Since the late 1970s there’s been a close link between private house completions and overall housing transactions. Roughly, for every ten homes sold one home is built. So the more existing homes are sold the more new homes are built.
According to RICS’s latest monthly housing market survey buyer interest has been increasing since last September and instructions from sellers have been growing for a similar period.
Prices seem to be a bit more stable and there are high hopes that the Bank of England’s Funding for Lending Scheme is loosening the mortgage market.
This more benign background seems to be behind a leap in confidence among agents that sales will flow more freely this year. A positive balance of 48% of those polled seemed to think sales will increase over the coming 12 months, up from a positive balance of 20% a month ago.

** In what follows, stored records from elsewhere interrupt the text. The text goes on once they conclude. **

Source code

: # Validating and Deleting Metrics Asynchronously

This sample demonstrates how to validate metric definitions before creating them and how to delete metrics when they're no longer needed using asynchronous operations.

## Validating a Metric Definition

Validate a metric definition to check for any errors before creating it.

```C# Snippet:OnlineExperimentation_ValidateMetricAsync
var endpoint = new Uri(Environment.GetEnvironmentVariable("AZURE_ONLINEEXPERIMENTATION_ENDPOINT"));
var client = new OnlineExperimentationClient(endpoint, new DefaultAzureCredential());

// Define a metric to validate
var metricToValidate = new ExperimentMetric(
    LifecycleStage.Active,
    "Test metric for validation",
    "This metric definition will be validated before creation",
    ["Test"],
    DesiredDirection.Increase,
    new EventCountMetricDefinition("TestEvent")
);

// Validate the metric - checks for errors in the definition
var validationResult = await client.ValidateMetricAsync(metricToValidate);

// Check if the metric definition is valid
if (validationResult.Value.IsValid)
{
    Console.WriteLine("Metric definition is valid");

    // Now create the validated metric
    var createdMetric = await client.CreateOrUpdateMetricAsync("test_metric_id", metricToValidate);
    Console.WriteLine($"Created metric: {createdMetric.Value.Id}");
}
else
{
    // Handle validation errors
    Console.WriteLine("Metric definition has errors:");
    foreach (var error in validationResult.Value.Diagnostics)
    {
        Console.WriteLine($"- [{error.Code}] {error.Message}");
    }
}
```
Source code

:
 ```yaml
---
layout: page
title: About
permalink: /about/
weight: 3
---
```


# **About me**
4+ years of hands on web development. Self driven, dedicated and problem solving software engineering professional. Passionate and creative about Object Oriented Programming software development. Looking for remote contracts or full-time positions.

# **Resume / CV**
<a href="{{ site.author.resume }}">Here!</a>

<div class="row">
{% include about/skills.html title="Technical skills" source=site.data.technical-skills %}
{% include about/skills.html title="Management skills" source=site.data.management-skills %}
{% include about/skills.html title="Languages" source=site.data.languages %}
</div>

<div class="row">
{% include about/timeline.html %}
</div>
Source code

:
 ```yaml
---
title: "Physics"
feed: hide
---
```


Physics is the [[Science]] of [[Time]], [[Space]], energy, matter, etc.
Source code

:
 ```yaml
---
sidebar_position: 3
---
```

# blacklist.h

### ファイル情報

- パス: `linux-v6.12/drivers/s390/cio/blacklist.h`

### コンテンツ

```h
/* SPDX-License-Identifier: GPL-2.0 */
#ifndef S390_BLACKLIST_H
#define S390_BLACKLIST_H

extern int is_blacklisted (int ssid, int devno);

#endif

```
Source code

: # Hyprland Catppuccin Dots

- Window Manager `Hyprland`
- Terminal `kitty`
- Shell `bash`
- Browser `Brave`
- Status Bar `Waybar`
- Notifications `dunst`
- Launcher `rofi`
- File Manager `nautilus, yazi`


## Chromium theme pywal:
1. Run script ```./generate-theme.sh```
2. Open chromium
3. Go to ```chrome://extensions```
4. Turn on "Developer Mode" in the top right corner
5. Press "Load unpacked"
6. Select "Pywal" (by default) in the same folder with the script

Meanwhile the balance of views from a wide range of forecasters suggests house prices might nudge up this year by about 1% or 2%. That would take an edge of negative equity fears, but does equates to a small real-terms fall and potentially makes homes more affordable.
There will obviously be a spread of fortune across the country and between types of homes. But that level of house price growth is probably exactly what the Government policy makers and indeed house builders want to see.

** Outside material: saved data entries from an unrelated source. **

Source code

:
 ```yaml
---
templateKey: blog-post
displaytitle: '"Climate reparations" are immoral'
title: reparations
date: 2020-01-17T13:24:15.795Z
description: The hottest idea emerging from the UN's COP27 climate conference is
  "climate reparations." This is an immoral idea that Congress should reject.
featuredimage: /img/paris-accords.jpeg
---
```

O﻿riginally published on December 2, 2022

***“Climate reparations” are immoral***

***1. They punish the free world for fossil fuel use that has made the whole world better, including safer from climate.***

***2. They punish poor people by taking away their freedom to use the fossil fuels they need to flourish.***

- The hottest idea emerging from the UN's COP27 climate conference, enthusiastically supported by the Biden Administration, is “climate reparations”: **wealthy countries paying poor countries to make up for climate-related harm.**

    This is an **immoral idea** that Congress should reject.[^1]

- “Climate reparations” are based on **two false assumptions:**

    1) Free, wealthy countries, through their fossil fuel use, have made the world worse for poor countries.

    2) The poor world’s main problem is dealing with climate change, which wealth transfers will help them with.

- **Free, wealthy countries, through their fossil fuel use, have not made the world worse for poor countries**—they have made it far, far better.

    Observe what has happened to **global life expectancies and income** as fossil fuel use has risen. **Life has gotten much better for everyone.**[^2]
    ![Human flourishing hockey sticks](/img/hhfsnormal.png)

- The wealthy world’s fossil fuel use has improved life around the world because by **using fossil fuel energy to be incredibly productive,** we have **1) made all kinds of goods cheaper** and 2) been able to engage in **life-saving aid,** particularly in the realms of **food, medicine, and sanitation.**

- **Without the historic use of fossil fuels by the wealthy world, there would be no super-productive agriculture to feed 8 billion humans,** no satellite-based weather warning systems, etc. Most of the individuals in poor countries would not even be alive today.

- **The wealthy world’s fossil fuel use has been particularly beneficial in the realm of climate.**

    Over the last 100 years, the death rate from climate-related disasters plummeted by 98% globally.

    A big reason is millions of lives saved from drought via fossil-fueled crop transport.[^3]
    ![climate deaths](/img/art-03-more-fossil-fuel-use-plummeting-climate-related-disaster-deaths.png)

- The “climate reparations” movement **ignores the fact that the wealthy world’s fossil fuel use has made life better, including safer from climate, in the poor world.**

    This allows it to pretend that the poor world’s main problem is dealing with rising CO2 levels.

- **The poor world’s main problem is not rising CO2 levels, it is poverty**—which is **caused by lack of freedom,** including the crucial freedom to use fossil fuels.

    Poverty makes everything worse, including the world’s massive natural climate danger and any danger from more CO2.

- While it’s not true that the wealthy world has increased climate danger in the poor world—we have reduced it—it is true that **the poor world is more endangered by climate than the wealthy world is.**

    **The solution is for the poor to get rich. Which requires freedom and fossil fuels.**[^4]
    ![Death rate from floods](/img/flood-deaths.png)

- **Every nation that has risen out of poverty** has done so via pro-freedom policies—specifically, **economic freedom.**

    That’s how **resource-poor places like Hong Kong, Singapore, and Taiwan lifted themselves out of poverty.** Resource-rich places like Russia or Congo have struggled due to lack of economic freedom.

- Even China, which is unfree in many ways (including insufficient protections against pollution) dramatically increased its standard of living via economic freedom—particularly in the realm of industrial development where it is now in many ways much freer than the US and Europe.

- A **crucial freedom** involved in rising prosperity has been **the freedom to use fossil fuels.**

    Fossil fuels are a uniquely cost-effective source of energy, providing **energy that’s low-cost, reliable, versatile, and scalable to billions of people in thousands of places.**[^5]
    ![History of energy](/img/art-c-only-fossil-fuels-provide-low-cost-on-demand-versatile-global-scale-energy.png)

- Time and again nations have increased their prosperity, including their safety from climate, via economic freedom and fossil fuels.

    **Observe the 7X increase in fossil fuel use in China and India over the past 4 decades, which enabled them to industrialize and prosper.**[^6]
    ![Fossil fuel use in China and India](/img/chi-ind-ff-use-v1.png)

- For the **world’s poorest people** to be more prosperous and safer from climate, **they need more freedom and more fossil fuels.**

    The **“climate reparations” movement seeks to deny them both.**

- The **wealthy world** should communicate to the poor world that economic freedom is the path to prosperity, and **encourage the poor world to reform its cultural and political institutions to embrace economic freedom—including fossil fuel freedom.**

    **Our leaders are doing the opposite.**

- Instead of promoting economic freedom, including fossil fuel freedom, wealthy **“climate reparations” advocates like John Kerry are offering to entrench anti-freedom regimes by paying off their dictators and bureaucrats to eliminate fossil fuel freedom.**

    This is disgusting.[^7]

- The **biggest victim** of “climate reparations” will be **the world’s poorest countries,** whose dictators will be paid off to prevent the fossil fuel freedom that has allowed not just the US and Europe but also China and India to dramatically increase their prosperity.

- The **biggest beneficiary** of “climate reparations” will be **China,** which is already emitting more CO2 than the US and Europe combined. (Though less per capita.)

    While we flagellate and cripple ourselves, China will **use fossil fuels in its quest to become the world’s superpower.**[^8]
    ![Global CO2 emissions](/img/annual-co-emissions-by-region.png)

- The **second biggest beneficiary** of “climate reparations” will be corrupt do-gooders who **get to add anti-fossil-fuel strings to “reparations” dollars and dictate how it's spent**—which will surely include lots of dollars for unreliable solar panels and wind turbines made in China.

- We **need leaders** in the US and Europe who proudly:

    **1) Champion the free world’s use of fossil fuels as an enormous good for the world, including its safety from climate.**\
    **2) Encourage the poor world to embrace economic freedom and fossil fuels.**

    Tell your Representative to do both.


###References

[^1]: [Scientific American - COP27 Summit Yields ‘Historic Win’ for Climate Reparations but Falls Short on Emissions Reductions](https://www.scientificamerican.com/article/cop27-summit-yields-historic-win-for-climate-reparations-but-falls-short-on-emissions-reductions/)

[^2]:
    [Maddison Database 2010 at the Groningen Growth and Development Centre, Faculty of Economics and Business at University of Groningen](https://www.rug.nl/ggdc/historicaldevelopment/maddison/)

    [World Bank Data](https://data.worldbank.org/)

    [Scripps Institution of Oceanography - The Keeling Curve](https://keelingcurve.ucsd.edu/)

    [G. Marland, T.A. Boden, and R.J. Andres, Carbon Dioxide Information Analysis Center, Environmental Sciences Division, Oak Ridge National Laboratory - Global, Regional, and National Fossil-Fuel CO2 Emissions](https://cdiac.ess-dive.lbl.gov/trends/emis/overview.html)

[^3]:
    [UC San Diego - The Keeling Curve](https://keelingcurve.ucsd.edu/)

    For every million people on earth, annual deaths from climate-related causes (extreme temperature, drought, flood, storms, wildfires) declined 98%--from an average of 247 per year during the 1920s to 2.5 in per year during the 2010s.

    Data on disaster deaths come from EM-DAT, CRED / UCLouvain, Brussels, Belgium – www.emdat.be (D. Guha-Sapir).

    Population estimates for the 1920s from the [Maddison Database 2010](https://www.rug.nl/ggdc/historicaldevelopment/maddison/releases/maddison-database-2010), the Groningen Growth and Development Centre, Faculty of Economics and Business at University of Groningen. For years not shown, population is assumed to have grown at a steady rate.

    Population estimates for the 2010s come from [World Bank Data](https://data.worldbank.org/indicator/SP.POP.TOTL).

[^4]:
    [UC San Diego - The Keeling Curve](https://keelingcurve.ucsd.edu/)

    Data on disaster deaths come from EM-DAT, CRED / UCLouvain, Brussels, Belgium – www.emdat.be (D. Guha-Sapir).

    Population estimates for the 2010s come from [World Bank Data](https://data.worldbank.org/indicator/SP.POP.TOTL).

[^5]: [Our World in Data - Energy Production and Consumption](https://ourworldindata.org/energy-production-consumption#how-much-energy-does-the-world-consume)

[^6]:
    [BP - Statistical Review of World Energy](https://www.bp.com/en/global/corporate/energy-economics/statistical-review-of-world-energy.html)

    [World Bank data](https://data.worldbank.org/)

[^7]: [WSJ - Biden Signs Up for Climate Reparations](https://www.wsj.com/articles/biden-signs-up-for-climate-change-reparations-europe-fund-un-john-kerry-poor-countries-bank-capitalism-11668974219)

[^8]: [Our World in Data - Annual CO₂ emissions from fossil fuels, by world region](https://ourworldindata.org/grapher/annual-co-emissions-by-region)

House prices ended 2012 pretty close to where they were in 2011 and basically house prices look set to continue flatlining, pretty much, in 2013.
The graph shows we have now had three years of stability in three much-watched indicators of the housing market, transactions, mortgage approvals and prices.
Within that there has been a steady, if small, drift upward in transactions for the past 18 months or so. Broadly put on an annualised basis transaction are up about 8% this winter compared with the summer of 2011. Sadly that is an 8% rise on a very low base.
Also over the past two and a half years we have seen in England the number of private homes built, measured on an annualised basis, running pretty stable around the 86,000 mark.
There is consensus among many in the housing world that the key problem is access to mortgages for low-equity potential buyers, especially the young and first-time buyers. This of course is hugely simplified. And taking a long-term view it is almost certainly wrong, given that homeownership was increasingly hard to access in the run up to the credit crunch despite banks were offering insane mortgage deals.
But, mortgage availability is a short-term constraint. More mortgage finance would increase sales and provide a shot in the arm to help boost private house building numbers. This is why so much hope is being pinned on the Funding for Lending Scheme.
On the more worrisome side we have to balance any swell in optimism generated by easing credit conditions against any potential for ebbing optimism caused by growing fears over unemployment.
It was clear before Christmas that many baubles in the retail tree were hanging by threads. So the move of Jessops and HMV into administration was no shock. But with poor growth and poor productivity haunting the UK economy there is a risk of rising job losses. And I suspect many firms held off until Christmas was out the way before making uncomfortable decisions about cutting jobs.
We’ll see. But for now let’s be happy that even the prospect more homes sold in 2013 will warm the cockles of the hearts of many.